Measure the area that you are going to reseed in order to calculate the amount of seed that you will need to buy. Multiply the length times the width of the space to get the number of square feet. Police the area before you get started, picking up any limbs, sticks, rocks, or other debris that might interfere with the seed.
You need to eliminate competition. If your lawn has as much as 40% weeds, you will probably want to do a total kill. Use a broad-spectrum herbicide like RoundUp or KleenUp. In order to get good control, the weeds should be actively growing when you apply the herbicide. That means that the soil should have adequate moisture for growth. Apply the herbicide according to label directions. Reapply or spot treat any tenacious weeds that don’t die after the first application. Depending on the formulation of the product you use, you should be able to plant your seed within 1-2 weeks, once again, though, check that label it will give specific information on timing.
After you get all the weeds/competition killed off, set your mower on the lowest cut setting possible and go over your lawn to scalp off as much of the dead debris as you can. Pick it up with a bagger or rake as necessary to get rid of it.

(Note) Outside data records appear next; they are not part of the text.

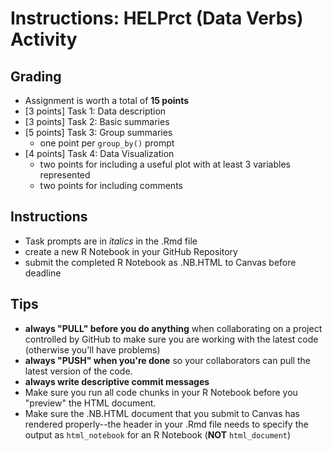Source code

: # Instructions: HELPrct (Data Verbs) Activity


## Grading

- Assignment is worth a total of **15 points**
- [3 points] Task 1: Data description
- [3 points] Task 2: Basic summaries
- [5 points] Task 3: Group summaries
    - one point per `group_by()` prompt 
- [4 points] Task 4: Data Visualization
    - two points for including a useful plot with at least 3 variables represented
    - two points for including comments


## Instructions 
- Task prompts are in *italics* in the .Rmd file
- create a new R Notebook in your GitHub Repository
- submit the completed R Notebook as .NB.HTML to Canvas before deadline


## Tips

- **always "PULL" before you do anything** when collaborating on a project controlled by GitHub to make sure you are working with the latest code (otherwise you'll have problems) 
- **always "PUSH" when you're done** so your collaborators can pull the latest version of the code.
- **always write descriptive commit messages** 
- Make sure you run all code chunks in your R Notebook before you "preview" the HTML document.  
- Make sure the .NB.HTML document that you submit to Canvas has rendered properly--the header in your .Rmd file needs to specify the output as `html_notebook` for an R Notebook (**NOT** `html_document`)

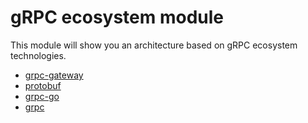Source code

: # gRPC ecosystem module

This module will show you an architecture based on gRPC ecosystem technologies.

- [grpc-gateway](https://github.com/grpc-ecosystem/grpc-gateway)
- [protobuf](https://github.com/protocolbuffers/protobuf)
- [grpc-go](https://github.com/grpc/grpc-go)
- [grpc](https://github.com/grpc/grpc)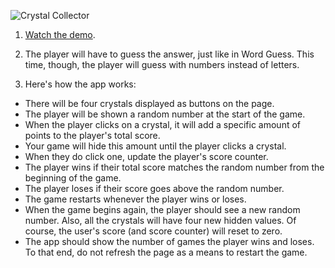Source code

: 
![Crystal Collector](Images/1-CrystalCollector.jpg) 

1. [Watch the demo](https://youtu.be/yNI0l2FMeCk).

2. The player will have to guess the answer, just like in Word Guess. This time, though, the player will guess with numbers instead of letters.

3. Here's how the app works:     
  * There will be four crystals displayed as buttons on the page.    
  * The player will be shown a random number at the start of the game.    
  * When the player clicks on a crystal, it will add a specific amount of points to the player's total score.        
  * Your game will hide this amount until the player clicks a crystal.      
  * When they do click one, update the player's score counter.     
  * The player wins if their total score matches the random number from the beginning of the game.   
  * The player loses if their score goes above the random number.    
  * The game restarts whenever the player wins or loses.       
  * When the game begins again, the player should see a new random number. Also, all the crystals will have four new hidden     values. Of course, the user's score (and score counter) will reset to zero.   
  * The app should show the number of games the player wins and loses. To that end, do not refresh the page as a means to       restart the game.
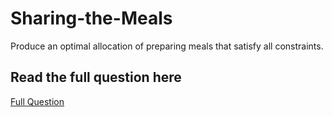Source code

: # Sharing-the-Meals
Produce an optimal allocation of preparing meals that satisfy all constraints.

## Read the full question here
[Full Question](https://github.com/wongcheehao/Sharing-the-Meals/blob/main/Documents/FIT2004/A3/Assignment3.pdf)
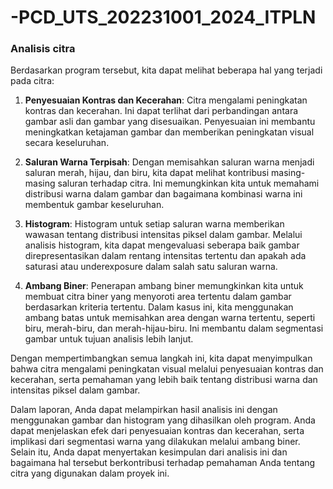 # -PCD_UTS_202231001_2024_ITPLN

### Analisis citra 
Berdasarkan program tersebut, kita dapat melihat beberapa hal yang terjadi pada citra:

1. **Penyesuaian Kontras dan Kecerahan**: Citra mengalami peningkatan kontras dan kecerahan. Ini dapat terlihat dari perbandingan antara gambar asli dan gambar yang disesuaikan. Penyesuaian ini membantu meningkatkan ketajaman gambar dan memberikan peningkatan visual secara keseluruhan.

2. **Saluran Warna Terpisah**: Dengan memisahkan saluran warna menjadi saluran merah, hijau, dan biru, kita dapat melihat kontribusi masing-masing saluran terhadap citra. Ini memungkinkan kita untuk memahami distribusi warna dalam gambar dan bagaimana kombinasi warna ini membentuk gambar keseluruhan.

3. **Histogram**: Histogram untuk setiap saluran warna memberikan wawasan tentang distribusi intensitas piksel dalam gambar. Melalui analisis histogram, kita dapat mengevaluasi seberapa baik gambar direpresentasikan dalam rentang intensitas tertentu dan apakah ada saturasi atau underexposure dalam salah satu saluran warna.

4. **Ambang Biner**: Penerapan ambang biner memungkinkan kita untuk membuat citra biner yang menyoroti area tertentu dalam gambar berdasarkan kriteria tertentu. Dalam kasus ini, kita menggunakan ambang batas untuk memisahkan area dengan warna tertentu, seperti biru, merah-biru, dan merah-hijau-biru. Ini membantu dalam segmentasi gambar untuk tujuan analisis lebih lanjut.

Dengan mempertimbangkan semua langkah ini, kita dapat menyimpulkan bahwa citra mengalami peningkatan visual melalui penyesuaian kontras dan kecerahan, serta pemahaman yang lebih baik tentang distribusi warna dan intensitas piksel dalam gambar.

Dalam laporan, Anda dapat melampirkan hasil analisis ini dengan menggunakan gambar dan histogram yang dihasilkan oleh program. Anda dapat menjelaskan efek dari penyesuaian kontras dan kecerahan, serta implikasi dari segmentasi warna yang dilakukan melalui ambang biner. Selain itu, Anda dapat menyertakan kesimpulan dari analisis ini dan bagaimana hal tersebut berkontribusi terhadap pemahaman Anda tentang citra yang digunakan dalam proyek ini.
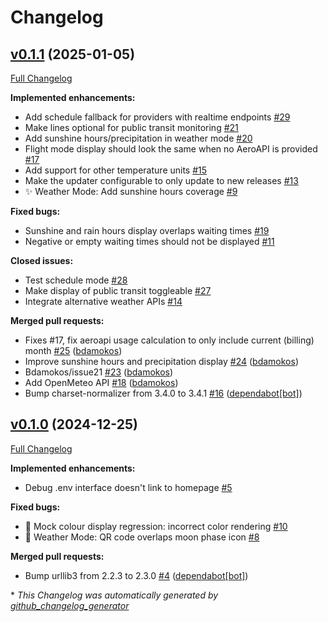 # Changelog

## [v0.1.1](https://github.com/bdamokos/rpi_waiting_time_display/tree/v0.1.1) (2025-01-05)

[Full Changelog](https://github.com/bdamokos/rpi_waiting_time_display/compare/v0.1.0...v0.1.1)

**Implemented enhancements:**

- Add schedule fallback for providers with realtime endpoints [\#29](https://github.com/bdamokos/rpi_waiting_time_display/issues/29)
- Make lines optional for public transit monitoring [\#21](https://github.com/bdamokos/rpi_waiting_time_display/issues/21)
- Add sunshine hours/precipitation in weather mode [\#20](https://github.com/bdamokos/rpi_waiting_time_display/issues/20)
- Flight mode display should look the same when no AeroAPI is provided [\#17](https://github.com/bdamokos/rpi_waiting_time_display/issues/17)
- Add support for other temperature units [\#15](https://github.com/bdamokos/rpi_waiting_time_display/issues/15)
- Make the updater configurable to only update to new releases [\#13](https://github.com/bdamokos/rpi_waiting_time_display/issues/13)
- ✨ Weather Mode: Add sunshine hours coverage [\#9](https://github.com/bdamokos/rpi_waiting_time_display/issues/9)

**Fixed bugs:**

- Sunshine and rain hours display overlaps waiting times [\#19](https://github.com/bdamokos/rpi_waiting_time_display/issues/19)
- Negative or empty waiting times should not be displayed [\#11](https://github.com/bdamokos/rpi_waiting_time_display/issues/11)

**Closed issues:**

- Test schedule mode [\#28](https://github.com/bdamokos/rpi_waiting_time_display/issues/28)
- Make display of public transit toggleable [\#27](https://github.com/bdamokos/rpi_waiting_time_display/issues/27)
- Integrate alternative weather APIs [\#14](https://github.com/bdamokos/rpi_waiting_time_display/issues/14)

**Merged pull requests:**

- Fixes \#17, fix aeroapi usage calculation to only include current \(billing\) month [\#25](https://github.com/bdamokos/rpi_waiting_time_display/pull/25) ([bdamokos](https://github.com/bdamokos))
- Improve sunshine hours and precipitation display [\#24](https://github.com/bdamokos/rpi_waiting_time_display/pull/24) ([bdamokos](https://github.com/bdamokos))
- Bdamokos/issue21 [\#23](https://github.com/bdamokos/rpi_waiting_time_display/pull/23) ([bdamokos](https://github.com/bdamokos))
- Add OpenMeteo API [\#18](https://github.com/bdamokos/rpi_waiting_time_display/pull/18) ([bdamokos](https://github.com/bdamokos))
- Bump charset-normalizer from 3.4.0 to 3.4.1 [\#16](https://github.com/bdamokos/rpi_waiting_time_display/pull/16) ([dependabot[bot]](https://github.com/apps/dependabot))

## [v0.1.0](https://github.com/bdamokos/rpi_waiting_time_display/tree/v0.1.0) (2024-12-25)

[Full Changelog](https://github.com/bdamokos/rpi_waiting_time_display/compare/05e17db89f4c8117efc663fc32ecad40bb879be0...v0.1.0)

**Implemented enhancements:**

- Debug .env interface doesn't link to homepage [\#5](https://github.com/bdamokos/rpi_waiting_time_display/issues/5)

**Fixed bugs:**

- 🐛 Mock colour display regression: incorrect color rendering [\#10](https://github.com/bdamokos/rpi_waiting_time_display/issues/10)
- 🐛 Weather Mode: QR code overlaps moon phase icon [\#8](https://github.com/bdamokos/rpi_waiting_time_display/issues/8)

**Merged pull requests:**

- Bump urllib3 from 2.2.3 to 2.3.0 [\#4](https://github.com/bdamokos/rpi_waiting_time_display/pull/4) ([dependabot[bot]](https://github.com/apps/dependabot))



\* *This Changelog was automatically generated by [github_changelog_generator](https://github.com/github-changelog-generator/github-changelog-generator)*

It’s important to get good seed/soil contact. If you are working with hand tools, this means you need to rake up the plant debris to make sure the seeds get down to the soil. Keep in mind though—that as you disturb the soil and turn it over, you are likely to expose weed seed to light, and may see some new weeds emerging. This is one good argument for other options, which are to rent a dethatcher or powerseeder. A dethatcher will cut through thatch and plant debris and into the soil about ¼ inch with sharp knives. Go over the lawn area two or three times with the dethatcher, and then broadcast the seed at a rate of about 6 pounds of seed per 1000 square feet of lawn. Then go over the lawn one more time with the dethatcher.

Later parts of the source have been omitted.